Hugh O'Reilly (Irish: Aodh Ó Raghallaigh; c.1580–1653) was an Irish prelate of the Roman Catholic Church. He served as Bishop of Kilmore from 1625 to 1628 and Archbishop of Armagh from 1628 to 1653.
|Reference style||The Most Reverend|
|Spoken style||Your Grace or Archbishop|
He was the son of Honora and Mulmore O'Reilly, who was the grandson of the chief of the O'Reilly clan, Fearghal macSeaán, who ruled East Breifne from 1526–1534. Hugh O'Reilly was thus eligible for election to the chieftainship under the system of deirbhfhine.
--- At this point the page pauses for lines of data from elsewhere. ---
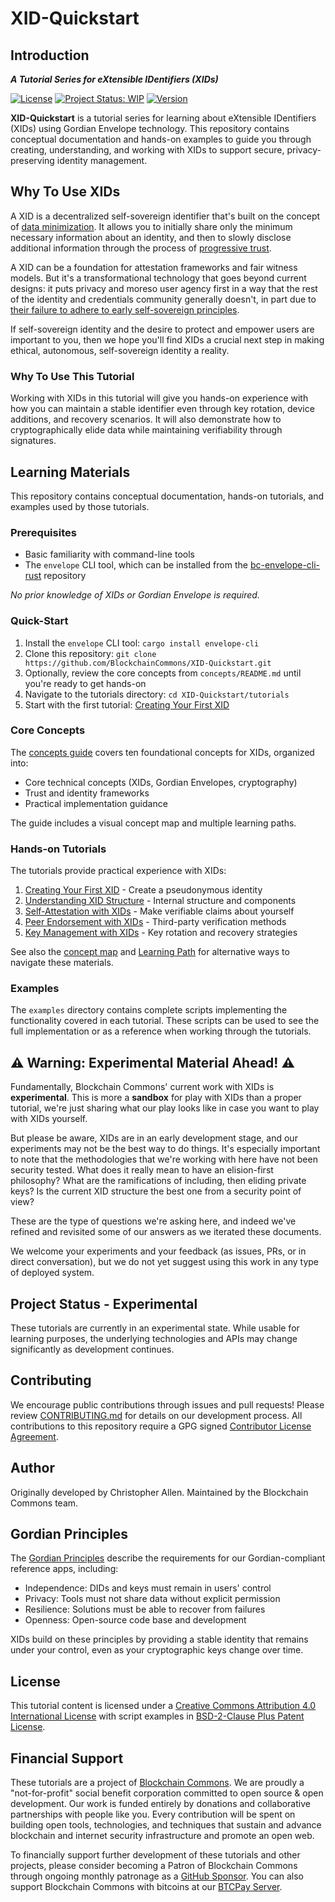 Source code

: # XID-Quickstart

## Introduction

_**A Tutorial Series for eXtensible IDentifiers (XIDs)**_

[![License](https://img.shields.io/badge/License-BSD_2--Clause--Patent-blue.svg)](https://spdx.org/licenses/BSD-2-Clause-Patent.html)
[![Project Status: WIP](https://www.repostatus.org/badges/latest/wip.svg)](https://www.repostatus.org/#wip)
[![Version](https://img.shields.io/badge/version-0.1.0-blue.svg)](CHANGELOG.md)

**XID-Quickstart** is a tutorial series for learning about eXtensible IDentifiers (XIDs) using Gordian Envelope technology. This repository contains conceptual documentation and hands-on examples to guide you through creating, understanding, and working with XIDs to support secure, privacy-preserving identity management.

## Why To Use XIDs

A XID is a decentralized self-sovereign identifier that's built on the concept of [data minimization](https://www.blockchaincommons.com/musings/musings-data-minimization/). It allows you to initially share only the minimum necessary information about an identity, and then to slowly disclose additional information through the process of [progressive trust](https://www.blockchaincommons.com/musings/musings-progressive-trust/).

A XID can be a foundation for attestation frameworks and fair witness models. But it's a transformational technology that goes beyond current designs: it puts privacy and moreso user agency first in a way that the rest of the identity and credentials community generally doesn't, in part due to [their failure to adhere to early self-sovereign principles](https://www.blockchaincommons.com/musings/musings-ssi-bankruptcy/).

If self-sovereign identity and the desire to protect and empower users are important to you, then we hope you'll find XIDs a crucial next step in making ethical, autonomous, self-sovereign identity a reality.

### Why To Use This Tutorial

Working with XIDs in this tutorial will give you hands-on experience with how you can maintain a stable identifier even through key rotation, device additions, and recovery scenarios. It will also demonstrate how to cryptographically elide data while maintaining verifiability through signatures.
 
## Learning Materials

This repository contains conceptual documentation, hands-on tutorials, and examples used by those tutorials.

### Prerequisites

- Basic familiarity with command-line tools
- The `envelope` CLI tool, which can be installed from the [bc-envelope-cli-rust](https://github.com/BlockchainCommons/bc-envelope-cli-rust) repository

_No prior knowledge of XIDs or Gordian Envelope is required._

### Quick-Start

1. Install the `envelope` CLI tool: `cargo install envelope-cli`
2. Clone this repository: `git clone https://github.com/BlockchainCommons/XID-Quickstart.git`
3. Optionally, review the core concepts from `concepts/README.md` until you're ready to get hands-on
4. Navigate to the tutorials directory: `cd XID-Quickstart/tutorials`
5. Start with the first tutorial: [Creating Your First XID](tutorials/01-your-first-xid.md)

### Core Concepts

The [concepts guide](concepts/README.md) covers ten foundational concepts for XIDs, organized into:
- Core technical concepts (XIDs, Gordian Envelopes, cryptography)
- Trust and identity frameworks
- Practical implementation guidance

The guide includes a visual concept map and multiple learning paths.

### Hands-on Tutorials

The tutorials provide practical experience with XIDs:

1. [Creating Your First XID](tutorials/01-your-first-xid.md) - Create a pseudonymous identity
2. [Understanding XID Structure](tutorials/02-understanding-xid-structure.md) - Internal structure and components
3. [Self-Attestation with XIDs](tutorials/03-self-attestation-with-xids.md) - Make verifiable claims about yourself
4. [Peer Endorsement with XIDs](tutorials/04-peer-endorsement-with-xids.md) - Third-party verification methods
5. [Key Management with XIDs](tutorials/05-key-management-with-xids.md) - Key rotation and recovery strategies

See also the [concept map](concepts/README.md#concept-map) and [Learning Path](LEARNING_PATH.md) for alternative ways to navigate these materials.

### Examples

The `examples` directory contains complete scripts implementing the functionality covered in each tutorial. These scripts can be used to see the full implementation or as a reference when working through the tutorials.

## ⚠️  Warning: Experimental Material Ahead! ⚠️

Fundamentally, Blockchain Commons' current work with XIDs is **experimental**. This is more a **sandbox** for play with XIDs than a proper tutorial, we're just sharing what our play looks like in case you want to play with XIDs yourself.

But please be aware, XIDs are in an early development stage, and our experiments may not be the best way to do things. It's especially important to note that the methodologies that we're working with here have not been security tested. What does it really mean to have an elision-first philosophy? What are the ramifications of including, then eliding private keys? Is the current XID structure the best one from a security point of view?

These are the type of questions we're asking here, and indeed we've refined and revisited some of our answers as we iterated these documents.

We welcome your experiments and your feedback (as issues, PRs, or in direct conversation), but we do not yet suggest using this work in any type of deployed system.

## Project Status - Experimental

These tutorials are currently in an experimental state. While usable for learning purposes, the underlying technologies and APIs may change significantly as development continues.

## Contributing

We encourage public contributions through issues and pull requests! Please review [CONTRIBUTING.md](./CONTRIBUTING.md) for details on our development process. All contributions to this repository require a GPG signed [Contributor License Agreement](./CLA.md).

## Author

Originally developed by Christopher Allen. Maintained by the Blockchain Commons team.

## Gordian Principles

The [Gordian Principles](https://github.com/BlockchainCommons/Gordian#gordian-principles) describe the requirements for our Gordian-compliant reference apps, including:

* Independence: DIDs and keys must remain in users' control
* Privacy: Tools must not share data without explicit permission
* Resilience: Solutions must be able to recover from failures
* Openness: Open-source code base and development

XIDs build on these principles by providing a stable identity that remains under your control, even as your cryptographic keys change over time.

## License

This tutorial content is licensed under a [Creative Commons Attribution 4.0 International License](LICENSE-CC-BY-4.0) with script examples in [BSD-2-Clause Plus Patent License](LICENSE-BSD-2-Clause-Patent.md).

## Financial Support

These tutorials are a project of [Blockchain Commons](https://www.blockchaincommons.com/). We are proudly a "not-for-profit" social benefit corporation committed to open source & open development. Our work is funded entirely by donations and collaborative partnerships with people like you. Every contribution will be spent on building open tools, technologies, and techniques that sustain and advance blockchain and internet security infrastructure and promote an open web.

To financially support further development of these tutorials and other projects, please consider becoming a Patron of Blockchain Commons through ongoing monthly patronage as a [GitHub Sponsor](https://github.com/sponsors/BlockchainCommons). You can also support Blockchain Commons with bitcoins at our [BTCPay Server](https://btcpay.blockchaincommons.com/).
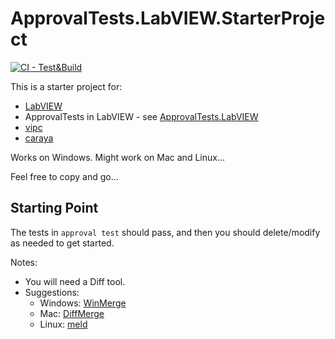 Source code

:# ApprovalTests.LabVIEW.StarterProject

[![CI - Test&Build](https://github.com/approvals/ApprovalTests.LabVIEW.StarterProject/actions/workflows/build.yml/badge.svg)](https://github.com/approvals/ApprovalTests.LabVIEW.StarterProject/actions/workflows/build.yml)


This is a starter project for:

* [LabVIEW](https://www.ni.com/en-us/shop/labview.html)
* ApprovalTests in LabVIEW - see [ApprovalTests.LabVIEW](https://github.com/approvals/ApprovalTests.LabVIEW)
* [vipc](https://www.vipm.io/package/sas_workshops_lib_vipc_applier_for_g_cli/)
* [caraya](https://www.vipm.io/package/lvos_lib_caraya_cli_extension/)

Works on Windows. Might work on  Mac and Linux... 

Feel free to copy and go...

## Starting Point

The tests in `approval test` should pass, and then you should delete/modify as needed to get started.

Notes:

* You will need a Diff tool.
* Suggestions: 
    * Windows: [WinMerge](winmerge.org/)
    * Mac: [DiffMerge](https://sourcegear.com/diffmerge/)
    * Linux: [meld](http://meldmerge.org/)

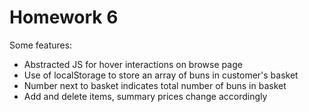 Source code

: # Homework 6

Some features:
- Abstracted JS for hover interactions on browse page
- Use of localStorage to store an array of buns in customer's basket
- Number next to basket indicates total number of buns in basket
- Add and delete items, summary prices change accordingly
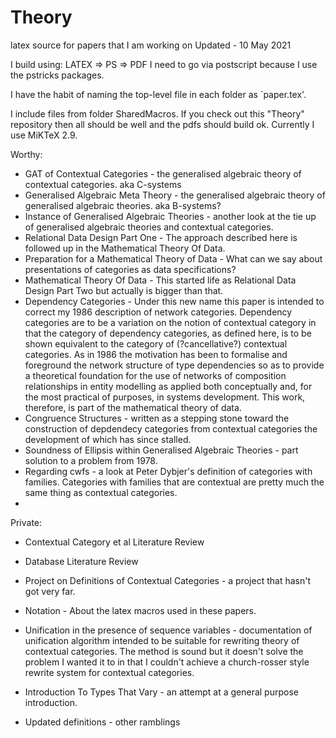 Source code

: # Theory

latex source for papers that I am working on
Updated - 10 May 2021

I build using:
      LATEX => PS => PDF
I need to go via postscript because  I use the pstricks packages.

I have the habit of naming the top-level file in each folder as `paper.tex'.

I include files from folder SharedMacros. If you check out this "Theory" repository then all should be well 
and the pdfs should build ok.  Currently I use MiKTeX 2.9. 

Worthy:
* GAT of Contextual Categories - the generalised algebraic theory of contextual categories. aka C-systems
* Generalised Algebraic Meta Theory - the generalised algebraic theory of generalised algebraic theories. aka B-systems?
* Instance of Generalised Algebraic Theories - another look at the tie up of generalised algebraic theories
                      and contextual categories.
* Relational Data Design Part One -  The approach described here is followed up in the Mathematical Theory Of Data.
* Preparation for a Mathematical Theory of Data - What can we say about presentations of categories as data specifications?
* Mathematical Theory Of Data - This started life as Relational Data Design Part Two but actually is bigger than that.
* Dependency Categories - Under this new name this paper is intended to correct my 1986 description of network categories. 
   Dependency categories are to be a variation on the notion of contextual category in that  the category of dependency categories, 
    as defined here, is to be shown equivalent to the category of (?cancellative?) contextual categories. 
   As in 1986 the motivation has been to formalise and foreground the network structure of type dependencies so as to provide a 
   theoretical foundation for the use of networks of composition relationships in entity modelling as applied both conceptually and, 
   for the most practical of purposes, in systems development. This work, therefore, is part of the mathematical theory of data.
* Congruence Structures - written as a stepping stone toward the construction of depdendecy categories from contextual categories
                          the development of which has since stalled.
* Soundness of Ellipsis within Generalised Algebraic Theories - part solution to a problem from 1978.
* Regarding cwfs - a look at Peter Dybjer's definition of categories with families.
                   Categories with families that are contextual are pretty much the same thing as  contextual categories.
* 

Private:
* Contextual Category et al Literature Review
* Database Literature Review
* Project on Definitions of Contextual Categories - a project that hasn't got very far.
* Notation - About the latex macros used in these papers.
* Unification in the presence of sequence variables - documentation of unification algorithm intended to be suitable for rewriting theory of contextual categories. 
                                                    The method is sound but it doesn't solve the problem I wanted it to in that I couldn't achieve a church-rosser 
													style rewrite system for contextual categories.

* Introduction To Types That Vary - an attempt at a general purpose introduction.
* Updated definitions - other ramblings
Hugh O'Reilly's genealogy is Aodh son of Maol Mórdha son of Aodh son of Fearghal son of Seaán son of Cathal son of Eóghan na Fésóige. Mulmore O'Reilly had four sons by his wife Honora- Émonn, Hugh O'Reilly (Archbishop of Armagh), Fearghal and Domhnall. He also had an illegitimate son, Cathaoir. In the Plantation of Ulster by grant dated 29 April 1611, King James VI and I granted the town and lands of Gortatowill containing 6 polls, comprising a total of 300 acres at an annual rent of £3-4s., to Mulmore McHugh McFarrall O'Rely, gent. Gortatowill now comprises the townlands of Prospect, Corlough and Tawnagh in Corlough parish. Mulmore died sometime between 1611 and 1637.
Hugh O'Reilly was born in the townland of Aghaweely Lower in the parish of Ballintemple and was educated by the local Franciscan Order. He was ordained a priest in 1618 and pursued further studies in Rouen College. He was appointed Bishop of Kilmore on 9 June 1625, and consecrated at St Peter's Church, Drogheda by Archbishop Thomas Fleming of Dublin in July 1625. Three years later, he was translated to the Metropolitan see of Armagh as archbishop and primate by three consistorial acts: dated 5 May, 31 July, and 31 August 1628.
O'Reilly in perhaps most famous for calling a synod of bishops at Kells, County Meath in March 1642 to discuss the ongoing Irish Rebellion of 1641. The synod called for an end to the killing of unarmed civilians and robberies, and most considered that the aims of the conflict in support of Catholic rights and King Charles amounted to a just war. A smaller group of clergy met with the Catholic nobility at Kilkenny from May 1642, resulting in the founding of the Irish Confederacy later that year, which O'Reilly supported for the rest of his life.